Nos fabulations collectives ne sont-elles pas aussi déterminantes de nos valeurs et de nos comportements que nos jugements de raison? Voire beaucoup plus, si vous m’accordez que la théologie a été une fabulation et que notre foi dans la Raison est tout aussi fabulatoire que notre croyance en Dieu?
Pourquoi avons-nous dû attendre que Freud et Jung inventent la psychanalyse et qu’ils l’élargissent occasionnellement et diversement à l’analyse des inconscients sociaux pour que la génération qui leur a succédé pense à développer une mythocritique ou la mythanalyse?
La question est ouverte. J’en suis venu à penser que cela tient à notre aveuglement pour ce que nous avons appelé « la modernité ». Nous nous sommes crus modernes et avons pensé en corollaire que nous avions passé l’âge des mythes (considérés comme des superstitions, des croyances naïves et fausses d’un passé révolu).
Plusieurs grands esprits modernes ont alors analysé les mythologies selon leurs structures, leurs filiations anthropologiques avec une érudition historique admirable, mais sans prendre conscience que nos sociétés actuelles croient en autant de mythes naïfs que les sociétés anciennes sans en avoir la moindre conscience. Même Gilbert Durand s’est laissé piéger. L’époque le voulait ainsi. Il a en outre repris de Jung une croyance dans les archétypes éternels et universels, asociologiques, qui a détourné son attention de l’exigence d’actualité de la mythanalyse que je revendique avec insistance comme une condition de fondation de la mythanalyse.

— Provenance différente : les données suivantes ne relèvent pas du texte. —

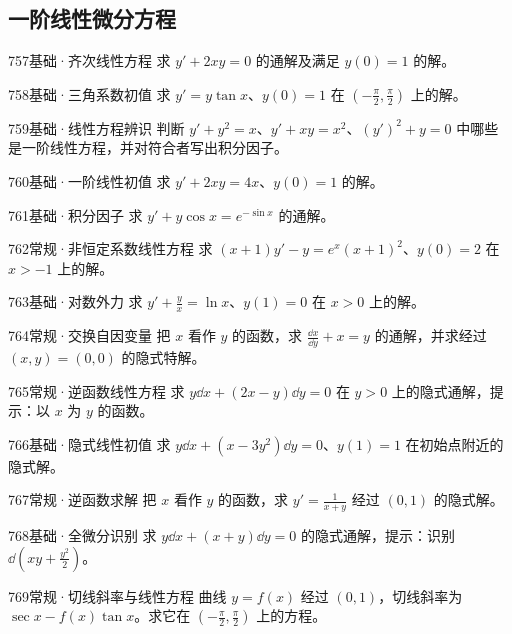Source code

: \subsection{一阶线性微分方程}
\begin{exercise}{757}{基础·齐次线性方程}
求 $y'+2xy=0$ 的通解及满足 $y(0)=1$ 的解。
\end{exercise}
\begin{exercise}{758}{基础·三角系数初值}
求 $y'=y\tan x$、$y(0)=1$ 在 $(-\frac{\pi}{2},\frac{\pi}{2})$ 上的解。
\end{exercise}
\begin{exercise}{759}{基础·线性方程辨识}
判断 $y'+y^2=x$、$y'+xy=x^2$、$(y')^2+y=0$ 中哪些是一阶线性方程，并对符合者写出积分因子。
\end{exercise}
\begin{exercise}{760}{基础·一阶线性初值}
求 $y'+2xy=4x$、$y(0)=1$ 的解。
\end{exercise}
\begin{exercise}{761}{基础·积分因子}
求 $y'+y\cos x=e^{-\sin x}$ 的通解。
\end{exercise}
\begin{exercise}{762}{常规·非恒定系数线性方程}
求 $(x+1)y'-y=e^x(x+1)^2$、$y(0)=2$ 在 $x>-1$ 上的解。
\end{exercise}
\begin{exercise}{763}{基础·对数外力}
求 $y'+\frac{y}{x}=\ln x$、$y(1)=0$ 在 $x>0$ 上的解。
\end{exercise}
\begin{exercise}{764}{常规·交换自因变量}
把 $x$ 看作 $y$ 的函数，求 $\frac{\dd x}{\dd y}+x=y$ 的通解，并求经过 $(x,y)=(0,0)$ 的隐式特解。
\end{exercise}
\begin{exercise}{765}{常规·逆函数线性方程}
求 $y\dd x+(2x-y)\dd y=0$ 在 $y>0$ 上的隐式通解，提示：以 $x$ 为 $y$ 的函数。
\end{exercise}
\begin{exercise}{766}{基础·隐式线性初值}
求 $y\dd x+(x-3y^2)\dd y=0$、$y(1)=1$ 在初始点附近的隐式解。
\end{exercise}
\begin{exercise}{767}{常规·逆函数求解}
把 $x$ 看作 $y$ 的函数，求 $y'=\frac{1}{x+y}$ 经过 $(0,1)$ 的隐式解。
\end{exercise}
\begin{exercise}{768}{基础·全微分识别}
求 $y\dd x+(x+y)\dd y=0$ 的隐式通解，提示：识别 $\dd(xy+\frac{y^2}{2})$。
\end{exercise}
\begin{exercise}{769}{常规·切线斜率与线性方程}
曲线 $y=f(x)$ 经过 $(0,1)$，切线斜率为 $\sec x-f(x)\tan x$。求它在 $(-\frac{\pi}{2},\frac{\pi}{2})$ 上的方程。
\end{exercise}
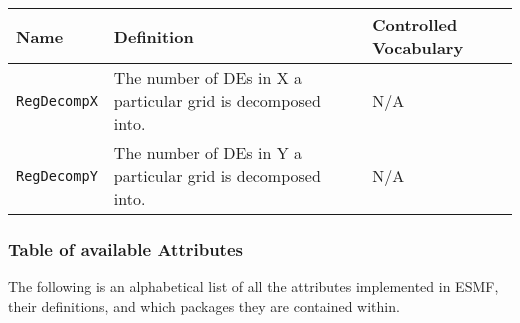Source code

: \begin{longtable}{|p{5cm}|p{5cm}|p{35mm}|}
\hline\hline
{\bf Name} & {\bf Definition} & {\bf Controlled Vocabulary} \\
\hline\hline
{\tt RegDecompX} & The number of DEs in X a particular grid is decomposed into.& N/A\\
{\tt RegDecompY} & The number of DEs in Y a particular grid is decomposed into.& N/A\\
\hline\hline
\end{longtable}

\vspace{.20in}

\subsubsection{Table of available Attributes}

The following is an alphabetical list of all the attributes implemented in ESMF, their definitions, and which packages they are contained within. 

\noindent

Les mythologies relèvent du passé. Les mythes sont actifs et déterminent le présent. C’est là une distinction fondamentale entre Gilbert Durand et moi. Elle est liée au fait que contrairement à Gilbert Durand, je ne crois pas à l’invariance des archétypes. Je suis sociologue avant d’être mythanalyste. La fabulation jungienne n’est ni démontrable, ni justifiable: c’est un reliquat d’idéalisme platonicien qui n’a pas sa place dans une vision biologique de l’inconscient individuel et matérialiste des imaginaires sociaux.
Mais voilà que c’est la modernité elle-même qui appartient aujourd’hui à notre passé. Paradoxalement, elle est révolue. La postmodernité, dont je ne partage pas les valeurs décadentes, a eu le mérite de nous ouvrir les yeux sur notre illusion de modernisme.
Il est fondamental que nous prenions conscience de l’actualité et du rôle déterminant de nos mythes actuels. Mais il nous faut fonder la mythanalyse sans tomber dans un rationalisme obsolète. Nous ne pouvons penser la mythanalyse, comme toute autre théorie, qu’avec des métaphores et des mythes liés au concept d’élucidation. C’est pourquoi d’emblée j’ai affirmé que la mythanalyse est une théorie-fiction, ce qui ne lui enlève rien de sa capacité d’analyse dans nos limythes humaines, ni de son urgence dans un moment de notre aventure humaine où les risques technologiques que nous prenons collectivement deviennent considérables.
C’est notre croyance dans notre modernité occidentale qui a créé le retard que nous avons pris dans l’émergence de la mythanalyse. Mais celle-ci nous est apparue dès sa naissance comme une urgence en tant que démystification et thérapie collective. Il nous faut apprendre sans tarder à distinguer selon les valeurs de notre mythe hyperhumaniste les mythes bienfaisants des mythes toxiques pour notre avenir. Une problématique parfois complexe.